Problem description
The answer must be every line below that contains the string "doesnt".
▬▬▬▬▬▬▬▬▬▬
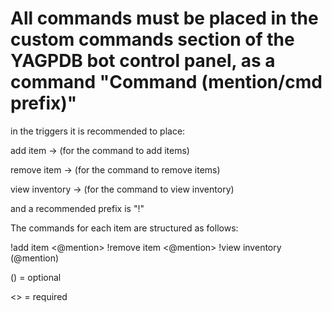 # All commands must be placed in the custom commands section of the YAGPDB bot control panel, as a command "Command (mention/cmd prefix)"

in the triggers it is recommended to place:

add item -> (for the command to add items)

remove item -> (for the command to remove items)

view inventory -> (for the command to view inventory)

and a recommended prefix is ​​"!"



The commands for each item are structured as follows:

!add item <@mention> <quantity> <object>
!remove item <@mention> <quantity> <object>
!view inventory (@mention)

() = optional

<> = required

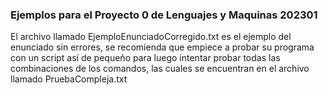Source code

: ### Ejemplos para el Proyecto 0 de Lenguajes y Maquinas 202301

El archivo llamado EjemploEnunciadoCorregido.txt es el ejemplo del enunciado sin errores, se recomienda que empiece a probar su programa con un script así de pequeño para luego intentar probar todas las combinaciones de los comandos, las cuales se encuentran en el archivo llamado PruebaCompleja.txt
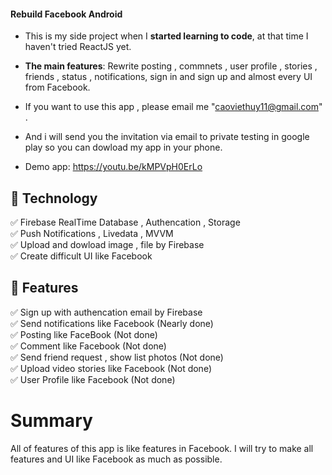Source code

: #### Rebuild Facebook Android
 - This is my side project when I **started learning to code**, at that time I haven't tried ReactJS yet.
 - **The main features**: Rewrite posting , commnets , user profile , stories , friends , status , notifications, sign in and sign up and almost every UI from Facebook.

 - If you want to use this app , please email me "caoviethuy11@gmail.com" .
 - And i will send you the invitation via email to private testing in google play so you can dowload my app in your phone.
 - Demo app: https://youtu.be/kMPVpH0ErLo 

## 🎉 Technology
✅ Firebase RealTime Database , Authencation , Storage</br>
✅ Push Notifications , Livedata , MVVM</br>
✅ Upload and dowload image , file by Firebase</br>
✅ Create difficult UI like Facebook</br>

## 🎉 Features
✅ Sign up with authencation email by Firebase</br>
✅ Send notifications like Facebook (Nearly done)</br>
✅ Posting like FaceBook (Not done)</br>
✅ Comment like Facebook (Not done)</br>
✅ Send friend request , show list photos (Not done)</br>
✅ Upload video stories like Facebook (Not done)</br>
✅ User Profile like Facebook (Not done)</br>

# Summary
All of features of this app is like features in Facebook. I will try to make all features and UI like Facebook as much as possible.


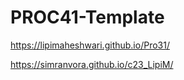 # PROC41-Template
https://lipimaheshwari.github.io/Pro31/


https://simranvora.github.io/c23_LipiM/
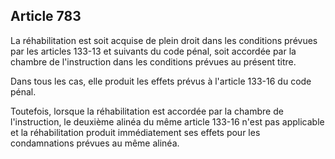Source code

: Article 783
----
La réhabilitation est soit acquise de plein droit dans les conditions prévues
par les articles 133-13 et suivants du code pénal, soit accordée par la chambre
de l'instruction dans les conditions prévues au présent titre.

Dans tous les cas, elle produit les effets prévus à l'article 133-16 du code
pénal.

Toutefois, lorsque la réhabilitation est accordée par la chambre de
l'instruction, le deuxième alinéa du même article 133-16 n'est pas applicable et
la réhabilitation produit immédiatement ses effets pour les condamnations
prévues au même alinéa.
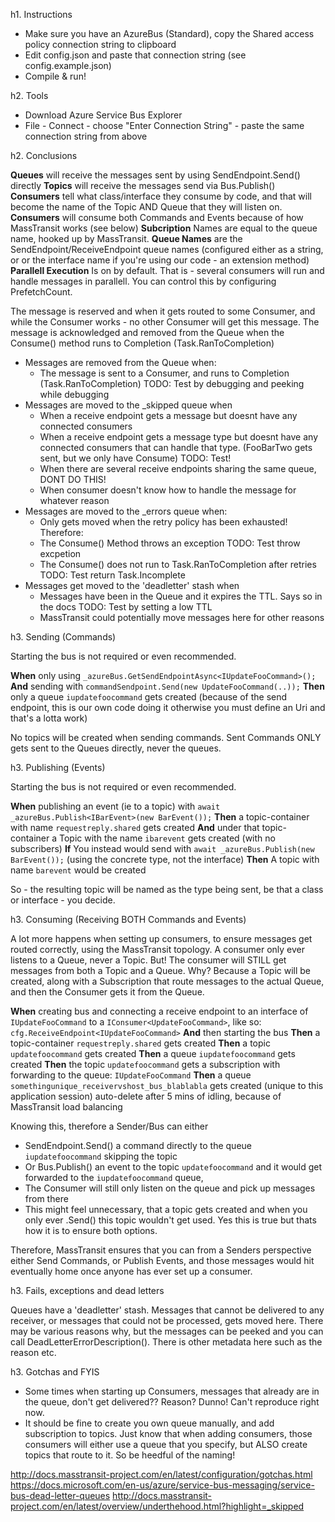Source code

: h1. Instructions

* Make sure you have an AzureBus (Standard), copy the Shared access policy connection string to clipboard
* Edit config.json and paste that connection string (see config.example.json)
* Compile & run!

h2. Tools

* Download Azure Service Bus Explorer
* File - Connect - choose "Enter Connection String" - paste the same connection string from above

h2. Conclusions

**Queues** will receive the messages sent by using SendEndpoint.Send() directly 
**Topics** will receive the messages send via Bus.Publish()
**Consumers** tell what class/interface they consume by code, and that will become the name of the Topic AND Queue that they will listen on.
**Consumers** will consume both Commands and Events because of how MassTransit works (see below)
**Subcription** Names are equal to the queue name, hooked up by MassTransit.
**Queue Names** are the SendEndpoint/ReceiveEndpoint queue names (configured either as a string, or or the interface name if you're using our code - an extension method)
**Parallell Execution** Is on by default. That is - several consumers will run and handle messages in parallell. You can control this by configuring PrefetchCount.

The message is reserved and when it gets routed to some Consumer, and while the Consumer works - no other Consumer will get this message.
The message is acknowledged and removed from the Queue when the Consume() method runs to Completion (Task.RanToCompletion)

* Messages are removed from the Queue when:
	* The message is sent to a Consumer, and runs to Completion (Task.RanToCompletion) TODO: Test by debugging and peeking while debugging
* Messages are moved to the _skipped queue when
	* When a receive endpoint gets a message but doesnt have any connected consumers
	* When a receive endpoint gets a message type but doesnt have any connected consumers that can handle that type. (FooBarTwo gets sent, but we only have Consume<FooBar>) TODO: Test!
	* When there are several receive endpoints sharing the same queue, DONT DO THIS!
	* When consumer doesn't know how to handle the message for whatever reason
* Messages are moved to the _errors queue when:
	* Only gets moved when the retry policy has been exhausted! Therefore: 
	* The Consume() Method throws an exception										TODO: Test throw excpetion
	* The Consume() does not run to Task.RanToCompletion after retries				TODO: Test return Task.Incomplete
* Messages get moved to the 'deadletter' stash when
	* Messages have been in the Queue and it expires the TTL. Says so in the docs  TODO: Test by setting a low TTL
	* MassTransit could potentially move messages here for other reasons

h3. Sending (Commands)

Starting the bus is not required or even recommended.

**When** only using `_azureBus.GetSendEndpointAsync<IUpdateFooCommand>();`
**And** sending with `commandSendpoint.Send(new UpdateFooCommand(..));`
**Then** only a queue `iupdatefoocommand` gets created (because of the send endpoint, this is our own code doing it otherwise you must define an Uri and that's a lotta work)

No topics will be created when sending commands.
Sent Commands ONLY gets sent to the Queues directly, never the queues.

h3. Publishing (Events)

Starting the bus is not required or even recommended.

**When** publishing an event (ie to a topic) with `await _azureBus.Publish<IBarEvent>(new BarEvent());`
**Then** a topic-container with name `requestreply.shared` gets created 
**And** under that topic-container a Topic with the name `ibarevent` gets created (with no subscribers)
**If** You instead  would send with `await _azureBus.Publish(new BarEvent());`  (using the concrete type, not the interface)
**Then** A topic with name `barevent` would be created

So - the resulting topic will be named as the type being sent, be that a class or interface - you decide.

h3. Consuming (Receiving BOTH Commands and Events)

A lot more happens when setting up consumers, to ensure messages get routed correctly, using the MassTransit topology.
A consumer only ever listens to a Queue, never a Topic. But! The consumer will STILL get messages from both a Topic and a Queue.
Why? Because a Topic will be created, along with a Subscription that route messages to the actual Queue, and then the Consumer gets it from the Queue.

**When** creating bus and connecting a receive endpoint to an interface of `IUpdateFooCommand` to a `IConsumer<UpdateFooCommand>`, like so: `cfg.ReceiveEndpoint<IUpdateFooCommand>`
**And** then starting the bus
**Then** a topic-container `requestreply.shared` gets created 
**Then** a topic `updatefoocommand` gets created
**Then** a queue `iupdatefoocommand` gets created 
**Then** the topic `updatefoocommand` gets a subscription with forwarding to the queue: `IUpdateFooCommand`
**Then** a queue `somethingunique_receivervshost_bus_blablabla` gets created (unique to this application session) auto-delete after 5 mins of idling, because of MassTransit load balancing

Knowing this, therefore a Sender/Bus can either
* SendEndpoint.Send() a command directly to the queue `iupdatefoocommand` skipping the topic
* Or Bus.Publish() an event to the topic `updatefoocommand` and it would get forwarded to the `iupdatefoocommand` queue, 
* The Consumer will still only listen on the queue and pick up messages from there
* This might feel unnecessary, that a topic gets created and when you only ever .Send() this topic wouldn't get used. Yes this is true but thats how it is to ensure both options.

Therefore, MassTransit ensures that you can from a Senders perspective either Send Commands, or Publish Events, and those messages would hit eventually home once anyone has ever set up a consumer.

h3. Fails, exceptions and dead letters

Queues have a 'deadletter' stash. Messages that cannot be delivered to any receiver, or messages that could not be processed, gets moved here.
There may be various reasons why, but the messages can be peeked and you can call DeadLetterErrorDescription().
There is other metadata here such as the reason etc. 

h3. Gotchas and FYIS

* Some times when starting up Consumers, messages that already are in the queue, don't get delivered?? Reason? Dunno! Can't reproduce right now.
* It should be fine to create you own queue manually, and add subscription to topics. Just know that when adding consumers, those consumers will either use a queue that you specify,
but ALSO create topics that route to it. So be heedful of the naming!

http://docs.masstransit-project.com/en/latest/configuration/gotchas.html
https://docs.microsoft.com/en-us/azure/service-bus-messaging/service-bus-dead-letter-queues
http://docs.masstransit-project.com/en/latest/overview/underthehood.html?highlight=_skipped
▬▬▬▬▬▬▬▬▬▬
Exercise response
	* When a receive endpoint gets a message but doesnt have any connected consumers
	* When a receive endpoint gets a message type but doesnt have any connected consumers that can handle that type. (FooBarTwo gets sent, but we only have Consume<FooBar>) TODO: Test!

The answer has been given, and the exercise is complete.